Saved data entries
=== Section Start ===
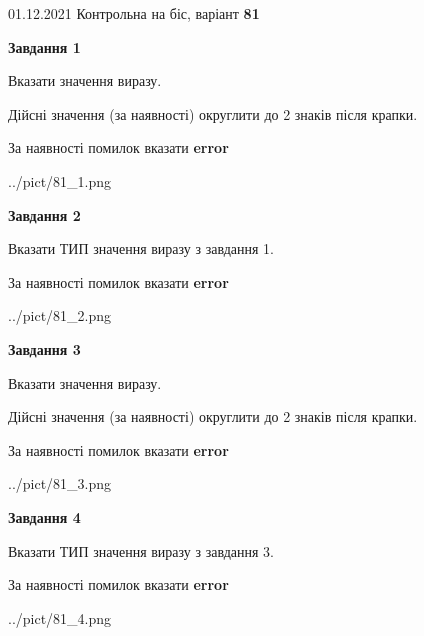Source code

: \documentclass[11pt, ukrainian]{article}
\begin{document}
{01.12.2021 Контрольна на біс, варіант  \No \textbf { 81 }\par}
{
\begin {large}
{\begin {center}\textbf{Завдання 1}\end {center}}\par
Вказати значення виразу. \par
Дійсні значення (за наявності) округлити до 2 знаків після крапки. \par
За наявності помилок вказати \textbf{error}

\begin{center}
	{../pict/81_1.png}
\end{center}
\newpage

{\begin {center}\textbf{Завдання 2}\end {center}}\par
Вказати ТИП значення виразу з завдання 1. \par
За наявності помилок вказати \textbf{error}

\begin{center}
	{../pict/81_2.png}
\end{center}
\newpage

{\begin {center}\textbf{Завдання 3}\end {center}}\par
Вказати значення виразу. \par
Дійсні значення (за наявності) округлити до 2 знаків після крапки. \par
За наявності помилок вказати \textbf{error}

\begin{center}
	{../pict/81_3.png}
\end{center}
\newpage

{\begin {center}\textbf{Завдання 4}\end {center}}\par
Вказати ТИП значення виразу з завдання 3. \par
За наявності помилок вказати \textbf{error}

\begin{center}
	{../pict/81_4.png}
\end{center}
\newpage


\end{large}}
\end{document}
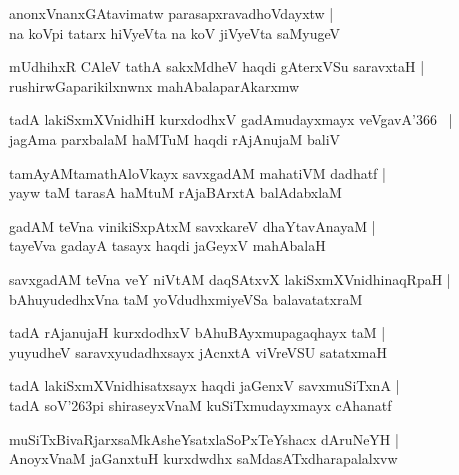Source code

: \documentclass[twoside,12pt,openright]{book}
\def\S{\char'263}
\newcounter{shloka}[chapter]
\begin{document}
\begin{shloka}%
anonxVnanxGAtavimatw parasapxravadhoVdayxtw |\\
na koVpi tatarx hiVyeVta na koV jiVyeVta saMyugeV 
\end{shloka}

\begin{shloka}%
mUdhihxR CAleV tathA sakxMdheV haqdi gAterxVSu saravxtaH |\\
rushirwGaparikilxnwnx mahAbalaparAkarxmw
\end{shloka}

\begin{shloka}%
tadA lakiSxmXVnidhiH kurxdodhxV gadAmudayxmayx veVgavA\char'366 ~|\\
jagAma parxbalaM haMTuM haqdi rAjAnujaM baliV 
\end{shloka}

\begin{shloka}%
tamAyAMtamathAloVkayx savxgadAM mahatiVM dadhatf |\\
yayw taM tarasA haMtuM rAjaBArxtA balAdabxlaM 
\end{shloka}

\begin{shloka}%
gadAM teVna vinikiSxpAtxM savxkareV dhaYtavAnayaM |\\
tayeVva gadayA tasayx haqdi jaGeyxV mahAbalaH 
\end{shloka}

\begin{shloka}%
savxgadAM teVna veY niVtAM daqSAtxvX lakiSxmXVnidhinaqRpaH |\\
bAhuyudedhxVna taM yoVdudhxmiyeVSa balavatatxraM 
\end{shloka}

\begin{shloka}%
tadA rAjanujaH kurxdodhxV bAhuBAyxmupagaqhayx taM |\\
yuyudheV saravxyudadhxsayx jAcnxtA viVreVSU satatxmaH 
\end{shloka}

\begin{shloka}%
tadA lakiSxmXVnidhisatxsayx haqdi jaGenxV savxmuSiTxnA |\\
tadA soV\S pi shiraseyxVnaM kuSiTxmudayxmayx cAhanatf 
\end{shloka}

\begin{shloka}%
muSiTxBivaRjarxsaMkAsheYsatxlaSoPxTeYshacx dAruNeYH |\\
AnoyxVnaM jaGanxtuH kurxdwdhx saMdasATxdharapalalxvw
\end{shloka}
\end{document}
=== Section End ===
Assignment: All pictures are to be dropped, and the records above returned exactly.

Exercise result:
Source code

: \documentclass[11pt, ukrainian]{article}
\begin{document}
{01.12.2021 Контрольна на біс, варіант  \No \textbf { 81 }\par}
{
\begin {large}
{\begin {center}\textbf{Завдання 1}\end {center}}\par
Вказати значення виразу. \par
Дійсні значення (за наявності) округлити до 2 знаків після крапки. \par
За наявності помилок вказати \textbf{error}

\begin{center}
	{../pict/81_1.png}
\end{center}
\newpage

{\begin {center}\textbf{Завдання 2}\end {center}}\par
Вказати ТИП значення виразу з завдання 1. \par
За наявності помилок вказати \textbf{error}

\begin{center}
	{../pict/81_2.png}
\end{center}
\newpage

{\begin {center}\textbf{Завдання 3}\end {center}}\par
Вказати значення виразу. \par
Дійсні значення (за наявності) округлити до 2 знаків після крапки. \par
За наявності помилок вказати \textbf{error}

\begin{center}
	{../pict/81_3.png}
\end{center}
\newpage

{\begin {center}\textbf{Завдання 4}\end {center}}\par
Вказати ТИП значення виразу з завдання 3. \par
За наявності помилок вказати \textbf{error}

\begin{center}
	{../pict/81_4.png}
\end{center}
\newpage


\end{large}}
\end{document}
Source code

: \documentclass[twoside,12pt,openright]{book}
\def\S{\char'263}
\newcounter{shloka}[chapter]
\begin{document}
\begin{shloka}%
anonxVnanxGAtavimatw parasapxravadhoVdayxtw |\\
na koVpi tatarx hiVyeVta na koV jiVyeVta saMyugeV 
\end{shloka}

\begin{shloka}%
mUdhihxR CAleV tathA sakxMdheV haqdi gAterxVSu saravxtaH |\\
rushirwGaparikilxnwnx mahAbalaparAkarxmw
\end{shloka}

\begin{shloka}%
tadA lakiSxmXVnidhiH kurxdodhxV gadAmudayxmayx veVgavA\char'366 ~|\\
jagAma parxbalaM haMTuM haqdi rAjAnujaM baliV 
\end{shloka}

\begin{shloka}%
tamAyAMtamathAloVkayx savxgadAM mahatiVM dadhatf |\\
yayw taM tarasA haMtuM rAjaBArxtA balAdabxlaM 
\end{shloka}

\begin{shloka}%
gadAM teVna vinikiSxpAtxM savxkareV dhaYtavAnayaM |\\
tayeVva gadayA tasayx haqdi jaGeyxV mahAbalaH 
\end{shloka}

\begin{shloka}%
savxgadAM teVna veY niVtAM daqSAtxvX lakiSxmXVnidhinaqRpaH |\\
bAhuyudedhxVna taM yoVdudhxmiyeVSa balavatatxraM 
\end{shloka}

\begin{shloka}%
tadA rAjanujaH kurxdodhxV bAhuBAyxmupagaqhayx taM |\\
yuyudheV saravxyudadhxsayx jAcnxtA viVreVSU satatxmaH 
\end{shloka}

\begin{shloka}%
tadA lakiSxmXVnidhisatxsayx haqdi jaGenxV savxmuSiTxnA |\\
tadA soV\S pi shiraseyxVnaM kuSiTxmudayxmayx cAhanatf 
\end{shloka}

\begin{shloka}%
muSiTxBivaRjarxsaMkAsheYsatxlaSoPxTeYshacx dAruNeYH |\\
AnoyxVnaM jaGanxtuH kurxdwdhx saMdasATxdharapalalxvw
\end{shloka}
\end{document}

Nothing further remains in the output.